Storing a Million Files in a Tiny Box: An Introduction to Filesystems
One of the more common pieces of idle chit-chat people share when attempting to make small talk is the simple-seeming question: So what do you do for a living? Those of you who also work in software will know how quickly answers to this question can go awry when talking to people who aren’t technologically savvy. Recently, I was trying to explain what I’ve been working on lately to my mother. She’s a smart woman, but she has relatively little background in computers and how they work. This is a slightly better version of the analogy I came up with:
The filesystem is code that tells your computer how to store all your files. Think of your computer like a vast1 library. The books are your files on your computer. The shelves and cases and stacks where they’re kept in the library are your hard drive. The filesystem, then, is the team of very helpful librarians who run the place.

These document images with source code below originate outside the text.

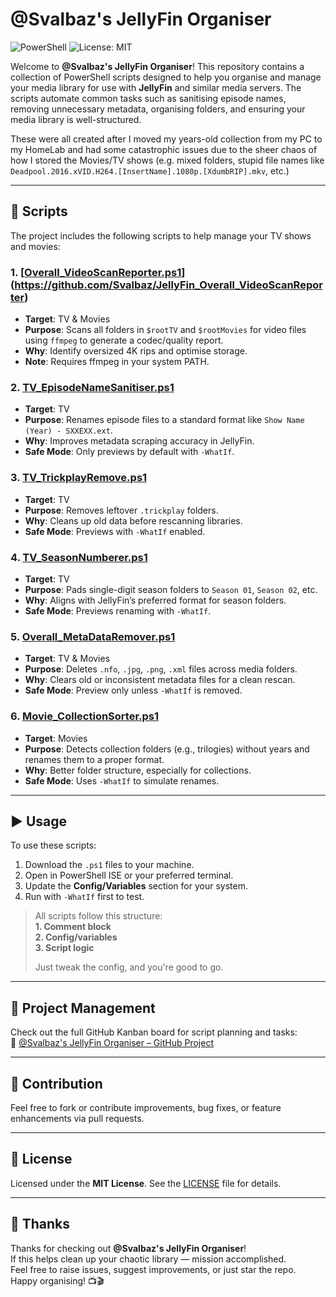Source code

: # @Svalbaz's JellyFin Organiser

![PowerShell](https://img.shields.io/badge/PowerShell-5.1%2B-blue?logo=powershell&logoColor=white)
![License: MIT](https://img.shields.io/badge/License-MIT-yellow.svg)

Welcome to **@Svalbaz's JellyFin Organiser**! This repository contains a collection of PowerShell scripts designed to help you organise and manage your media library for use with **JellyFin** and similar media servers. The scripts automate common tasks such as sanitising episode names, removing unnecessary metadata, organising folders, and ensuring your media library is well-structured.

These were all created after I moved my years-old collection from my PC to my HomeLab and had some catastrophic issues due to the sheer chaos of how I stored the Movies/TV shows (e.g. mixed folders, stupid file names like `Deadpool.2016.xVID.H264.[InsertName].1080p.[XdumbRIP].mkv`, etc.)

---

## 🎯 Scripts

The project includes the following scripts to help manage your TV shows and movies:

### 1. [[Overall_VideoScanReporter.ps1](https://github.com/Svalbaz/Overall_VideoScanReporter)](https://github.com/Svalbaz/JellyFin_Overall_VideoScanReporter)
- **Target**: TV & Movies  
- **Purpose**: Scans all folders in `$rootTV` and `$rootMovies` for video files using `ffmpeg` to generate a codec/quality report.  
- **Why**: Identify oversized 4K rips and optimise storage.  
- **Note**: Requires ffmpeg in your system PATH.

### 2. [TV_EpisodeNameSanitiser.ps1](https://github.com/Svalbaz/TV_EpisodeNameSanitiser)
- **Target**: TV  
- **Purpose**: Renames episode files to a standard format like `Show Name (Year) - SXXEXX.ext`.  
- **Why**: Improves metadata scraping accuracy in JellyFin.  
- **Safe Mode**: Only previews by default with `-WhatIf`.

### 3. [TV_TrickplayRemove.ps1](https://github.com/Svalbaz/TV_TrickplayRemove)
- **Target**: TV  
- **Purpose**: Removes leftover `.trickplay` folders.  
- **Why**: Cleans up old data before rescanning libraries.  
- **Safe Mode**: Previews with `-WhatIf` enabled.

### 4. [TV_SeasonNumberer.ps1](https://github.com/Svalbaz/TV_SeasonNumberer)
- **Target**: TV  
- **Purpose**: Pads single-digit season folders to `Season 01`, `Season 02`, etc.  
- **Why**: Aligns with JellyFin’s preferred format for season folders.  
- **Safe Mode**: Previews renaming with `-WhatIf`.

### 5. [Overall_MetaDataRemover.ps1](https://github.com/Svalbaz/Overall_MetaDataRemover)
- **Target**: TV & Movies  
- **Purpose**: Deletes `.nfo`, `.jpg`, `.png`, `.xml` files across media folders.  
- **Why**: Clears old or inconsistent metadata files for a clean rescan.  
- **Safe Mode**: Preview only unless `-WhatIf` is removed.

### 6. [Movie_CollectionSorter.ps1](https://github.com/Svalbaz/Movie_CollectionSorter)
- **Target**: Movies  
- **Purpose**: Detects collection folders (e.g., trilogies) without years and renames them to a proper format.  
- **Why**: Better folder structure, especially for collections.  
- **Safe Mode**: Uses `-WhatIf` to simulate renames.

---

## ▶️ Usage

To use these scripts:

1. Download the `.ps1` files to your machine.  
2. Open in PowerShell ISE or your preferred terminal.  
3. Update the **Config/Variables** section for your system.  
4. Run with `-WhatIf` first to test.

> All scripts follow this structure:  
> **1. Comment block**  
> **2. Config/variables**  
> **3. Script logic**  
>  
> Just tweak the config, and you're good to go.

---

## 🚧 Project Management

Check out the full GitHub Kanban board for script planning and tasks:  
🔗 [@Svalbaz's JellyFin Organiser – GitHub Project](https://github.com/users/Svalbaz/projects/2)

---

## 🤝 Contribution

Feel free to fork or contribute improvements, bug fixes, or feature enhancements via pull requests.

---

## 📜 License

Licensed under the **MIT License**. See the [LICENSE](LICENSE) file for details.

---

## 🙏 Thanks

Thanks for checking out **@Svalbaz's JellyFin Organiser**!  
If this helps clean up your chaotic library — mission accomplished.  
Feel free to raise issues, suggest improvements, or just star the repo.  
Happy organising! 📺🎬

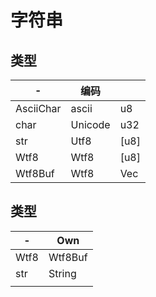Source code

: # 字符串



## 类型

| -         | 编码    |         |
| --------- | ------- | ------- |
| AsciiChar | ascii   | u8      |
| char      | Unicode | u32     |
| str       | Utf8    | [u8]    |
| Wtf8      | Wtf8    | [u8]    |
| Wtf8Buf   | Wtf8    | Vec<u8> |



## 类型

| -    | Own     |
| ---- | ------- |
| Wtf8 | Wtf8Buf |
| str  | String  |
|      |         |



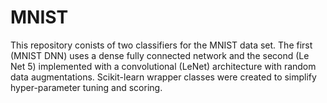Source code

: # MNIST 
This repository conists of two classifiers for the MNIST data set. The first (MNIST DNN) uses a dense fully connected network and the second (Le Net 5) implemented with a convolutional (LeNet) architecture with random data augmentations. Scikit-learn wrapper classes were created to simplify hyper-parameter tuning and scoring.

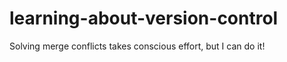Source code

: # learning-about-version-control

Solving merge conflicts takes conscious effort, but I can do it!


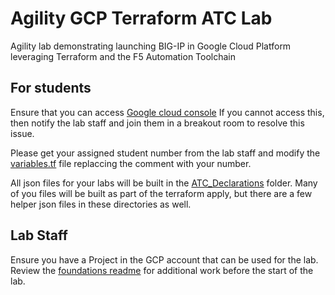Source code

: # Agility GCP Terraform ATC Lab
Agility lab demonstrating launching BIG-IP in Google Cloud Platform leveraging Terraform and the F5 Automation Toolchain

## For students
Ensure that you can access [Google cloud console](https://console.cloud.google.com/iam-admin/quotas/qirs?project=f5-gcs-4261-sales-agility2022) If you cannot access this, then notify the lab staff and join them in a breakout room to resolve this issue.

Please get your assigned student number from the lab staff and modify the [variables.tf](variables.tf) file replaccing the comment with your number.

All json files for your labs will be built in the [ATC_Declarations](ATC_Declarations/) folder.  Many of you files will be built as part of the terraform apply, but there are a few helper json files in these directories as well.

## Lab Staff
Ensure you have a Project in the GCP account that can be used for the lab.
Review the [foundations readme](foundations/README.md) for additional work before the start of the lab.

They have five basic jobs:
- Lookup: finding a given book in the library, or know if it’s in the library at all.
- Reading: fetching the book from a given place.
- Allocation: locating a place for any new books they’re given.
- Writing: putting a book in a given place on the shelves.
- Administration: opening and closing the library; talking to patrons (programs wanting to use your files); transmitting information when everything catches fire.
This, as it turns out, is not a bad analogy because filesystems and libraries have a lot in common. They store vast amounts of data, they’re responsible for handing it out and taking care of it, and they need to be relatively efficient about the whole process. Today, we’re going to talk about how filesystems do allocation, what the goals and constraints are, what some of the common solutions are, and how we can make things even better.
In the library-filesystem analogy, a file is a book. Even if it contains a picture, or a song, or a gif of a cat failing to jump onto something, it’s a book. Just like books, files are made of pages2 (though they’re usually called blocks or sectors). Some files are just one page; others can be many millions. Unlike normal books, files don’t have to stay in one piece when you’re storing them; you can put the first ten pages on one shelf, and then the next ten somewhere completely different if you need to. Of course, if someone asks for the first twenty pages of the book, you’ll have to do some extra walking to fetch them from both places, so it’s usually a good idea to try to keep the pages together as much as possible.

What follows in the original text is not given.